Energy keeps the nursery functioning optimally. Which is why we should learn to preserve it, use it efficiently and possibly renew it as well. Energy is at the core of most sustainability ventures, because we all need and use it. While it’s easy to be lost in the oversaturation of content about this on the internet, nevertheless one needs to understand its significance. A world without energy is a dire one. Our consumption behaviour needs to heed that and also be absolutely fearful of it, in doing so, we might just be made aware of the damage we cause and try to be more efficient as a result of that.

This part of the blog was written using the resources of 6XDMEDIA.

Energy efficiency is how much energy it takes to perform an action. The less needed, the more efficient the action is. In this instance, we’re referring to gas and electrical energy in the nursery, so the actions could be using washing machines or tumble driers, powering up compost tumblers, switching on lights, or boiling the kettle. We should always monitor our consumption patterns, otherwise the same children we are caring for now might just grow up without this essential thing called Energy, if nothing changes. While one might argue that instead of efficiency, “why not conserve it and let that be that?”. Since being more efficient entails using technology that needs less to perform a specific action and conservation involves changing our behaviour in order to save energy: e.g.

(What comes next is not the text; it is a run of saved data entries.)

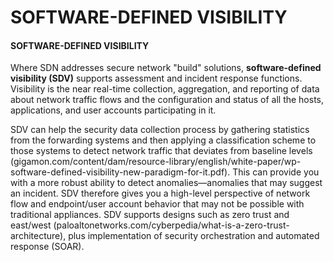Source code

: # SOFTWARE-DEFINED VISIBILITY

#### SOFTWARE-DEFINED VISIBILITY

Where SDN addresses secure network "build" solutions, **software-defined visibility (SDV)** supports assessment and incident response functions. Visibility is the near real-time collection, aggregation, and reporting of data about network traffic flows and the configuration and status of all the hosts, applications, and user accounts participating in it.

SDV can help the security data collection process by gathering statistics from the forwarding systems and then applying a classification scheme to those systems to detect network traffic that deviates from baseline levels (gigamon.com/content/dam/resource-library/english/white-paper/wp-software-defined-visibility-new-paradigm-for-it.pdf). This can provide you with a more robust ability to detect anomalies—anomalies that may suggest an incident. SDV therefore gives you a high-level perspective of network flow and endpoint/user account behavior that may not be possible with traditional appliances. SDV supports designs such as zero trust and east/west (paloaltonetworks.com/cyberpedia/what-is-a-zero-trust-architecture), plus implementation of security orchestration and automated response (SOAR).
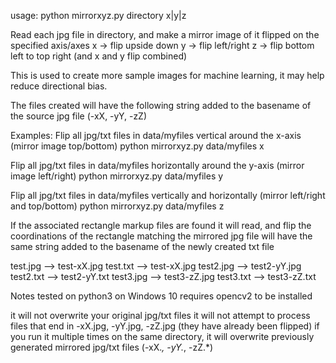 usage: python mirrorxyz.py directory x|y|z

Read each jpg file in directory, and make a mirror image of it flipped on the specified axis/axes
  x  -> flip upside down
  y  -> flip left/right
  z -> flip bottom left to top right (and x and y flip combined)

This is used to create more sample images for machine learning, it may help reduce directional bias.

The files created will have the following string added to the basename of the source jpg file (-xX, -yY, -zZ)

Examples:
 Flip all jpg/txt files in data/myfiles vertical around the x-axis (mirror image top/bottom)
       python mirrorxyz.py data/myfiles x

 Flip all jpg/txt files in data/myfiles horizontally around the y-axis (mirror image left/right)
       python mirrorxyz.py data/myfiles y

 Flip all jpg/txt files in data/myfiles vertically and horizontally (mirror left/right and top/bottom)
       python mirrorxyz.py data/myfiles z

If the associated rectangle markup files are found it will read, and flip the coordinations of the rectangle
matching the mirrored jpg file will have the same string added to the basename of the newly created txt file

  test.jpg --> test-xX.jpg
  test.txt --> test-xX.jpg
  test2.jpg --> test2-yY.jpg
  test2.txt --> test2-yY.txt
  test3.jpg --> test3-zZ.jpg
  test3.txt --> test3-zZ.txt

Notes
   tested on python3 on Windows 10
   requires opencv2 to be installed

   it will not overwrite your original jpg/txt files
   it will not attempt to process files that end in -xX.jpg, -yY.jpg, -zZ.jpg (they have already been flipped)
   if you run it multiple times on the same directory, it will overwrite previously generated mirrored jpg/txt files (-xX.*, -yY.*, -zZ.*)
    

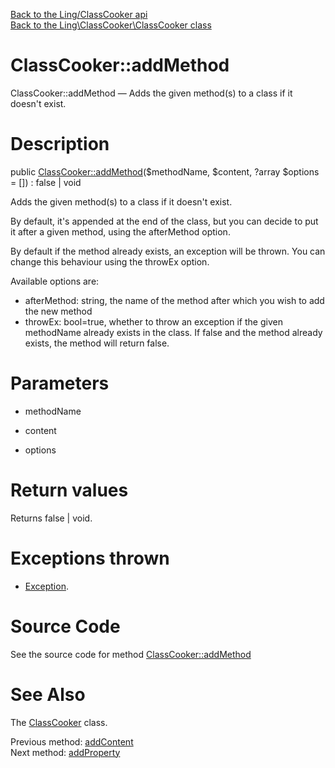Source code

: [Back to the Ling/ClassCooker api](https://github.com/lingtalfi/ClassCooker/blob/master/doc/api/Ling/ClassCooker.md)<br>
[Back to the Ling\ClassCooker\ClassCooker class](https://github.com/lingtalfi/ClassCooker/blob/master/doc/api/Ling/ClassCooker/ClassCooker.md)


ClassCooker::addMethod
================



ClassCooker::addMethod — Adds the given method(s) to a class if it doesn't exist.




Description
================


public [ClassCooker::addMethod](https://github.com/lingtalfi/ClassCooker/blob/master/doc/api/Ling/ClassCooker/ClassCooker/addMethod.md)($methodName, $content, ?array $options = []) : false | void




Adds the given method(s) to a class if it doesn't exist.

By default, it's appended at the end of the class, but you can decide to put it after a given method, using
the afterMethod option.

By default if the method already exists, an exception will be thrown.
You can change this behaviour using the throwEx option.


Available options are:
- afterMethod: string, the name of the method after which you wish to add the new method
- throwEx: bool=true, whether to throw an exception if the given methodName already exists in the class.
     If false and the method already exists, the method will return false.




Parameters
================


- methodName

    

- content

    

- options

    


Return values
================

Returns false | void.


Exceptions thrown
================

- [Exception](http://php.net/manual/en/class.exception.php).&nbsp;







Source Code
===========
See the source code for method [ClassCooker::addMethod](https://github.com/lingtalfi/ClassCooker/blob/master/ClassCooker.php#L174-L185)


See Also
================

The [ClassCooker](https://github.com/lingtalfi/ClassCooker/blob/master/doc/api/Ling/ClassCooker/ClassCooker.md) class.

Previous method: [addContent](https://github.com/lingtalfi/ClassCooker/blob/master/doc/api/Ling/ClassCooker/ClassCooker/addContent.md)<br>Next method: [addProperty](https://github.com/lingtalfi/ClassCooker/blob/master/doc/api/Ling/ClassCooker/ClassCooker/addProperty.md)<br>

Using LED bulbs is perceived as being efficient, while switching off lights when they’re not needed is conservation. One cannot simply rely on human behaviour to save or shape the future, the best recourse is to practise both. At least with efficiency, technology hardly fails to adhere to its specifications unlike a human being who might forget to switch off the lights.

Energy consumption in EU households

There are many benefits to adopting all these little habits:

  • First and foremost, it helps reduce our collective impact on the environment. This reduces both the amount of resources needed and the amount of carbon emissions in the atmosphere. Energy use releases carbon dioxide, which contributes towards climate change.
  • Many places rely on resources such as oil, coal and gas, but they aren’t going to last forever. As supplies become scarce, the price of these resources increases.
  • Becoming more energy efficient reduces demand, waste, and the strain on the economy.
  • Up to 35% of heat can be lost through the walls, gaps, windows, and doors.

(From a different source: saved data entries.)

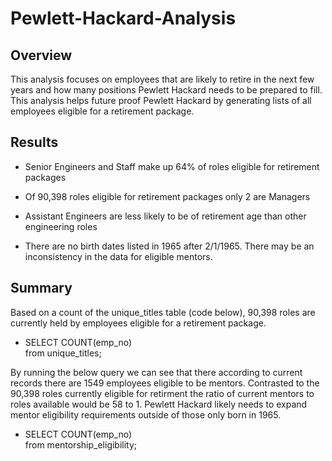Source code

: # Pewlett-Hackard-Analysis
## Overview
This analysis focuses on employees that are likely to retire in the next few years and how many positions Pewlett Hackard needs to be prepared to fill. This analysis helps future proof Pewlett Hackard by generating lists of all employees eligible for a retirement package. 


## Results
- Senior Engineers and Staff make up 64% of roles eligible for retirement packages 

- Of 90,398 roles eligible for retirement packages only 2 are Managers

- Assistant Engineers are less likely to be of retirement age than other engineering roles

- There are no birth dates listed in 1965 after 2/1/1965. There may be an inconsistency in the data for eligible mentors. 

## Summary
Based on a count of the unique_titles table (code below), 90,398 roles are currently held by employees eligible for a retirement package. 

- SELECT COUNT(emp_no)  
  from unique_titles;

By running the below query we can see that there according to current records there are 1549 employees eligible to be mentors. Contrasted to the 90,398 roles currently eligible for retirment the ratio of current mentors to roles available would be 58 to 1. Pewlett Hackard likely needs to expand mentor eligibility requirements outside of those only born in 1965.

- SELECT COUNT(emp_no)  
  from mentorship_eligibility;
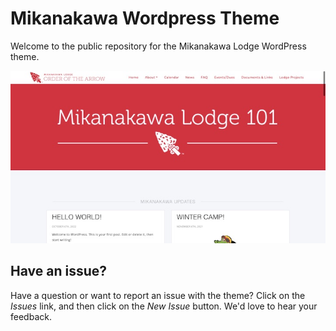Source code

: # Mikanakawa Wordpress Theme

Welcome to the public repository for the Mikanakawa Lodge WordPress theme. 

![OA West Theme](https://raw.githubusercontent.com/cooperchristenson/Mikanakawa-Lodge-WP-Theme/main/screenshot.jpg)



## Have an issue?

Have a question or want to report an issue with the theme? Click on the _Issues_ link, and then click on the _New Issue_ button. We'd love to hear your feedback.


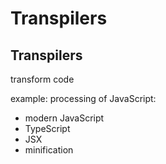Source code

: # Transpilers

## Transpilers

transform code

example: processing of JavaScript:

- modern JavaScript
- TypeScript
- JSX
- minification

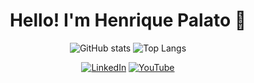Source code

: <div align="center">

# Hello! I'm Henrique Palato 👋

<!-- Stats -->
<img src="https://github-readme-stats.vercel.app/api?username=henriquepalato&show_icons=true" alt="GitHub stats" />

<!-- Top languages -->
<img src="https://github-readme-stats.vercel.app/api/top-langs/?username=henriquepalato&layout=compact" alt="Top Langs" />

<!-- Social -->
  
[![LinkedIn](https://img.shields.io/badge/LinkedIn-Connect-blue)](https://linkedin.com/in/henriquepalato)
[![YouTube](https://img.shields.io/badge/YouTube-Subscribe-red)](https://youtube.com/@henriquepalato)

</div>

Seeing that renewable energy sources currently powers 28% of the UK’s electric grid, this means that we are on the right direction. However, it also means that a huge majority still obdurately relies on the reckless consumption of energy that is not sustainable. Overall, this is a fixable concern because household energy consumption has fallen by 12% since 2000 (despite a population increase of 13%). The only thing that is left to do is keep finding better ways to save energy practically and not just theoretically.

Use solar panels if you can, and switch off your geysers whenever you are leaving the nursery or it’s a weekend and kids are not present. Significant change always has small beginnings, but it never stays that way, eventually it becomes monumental.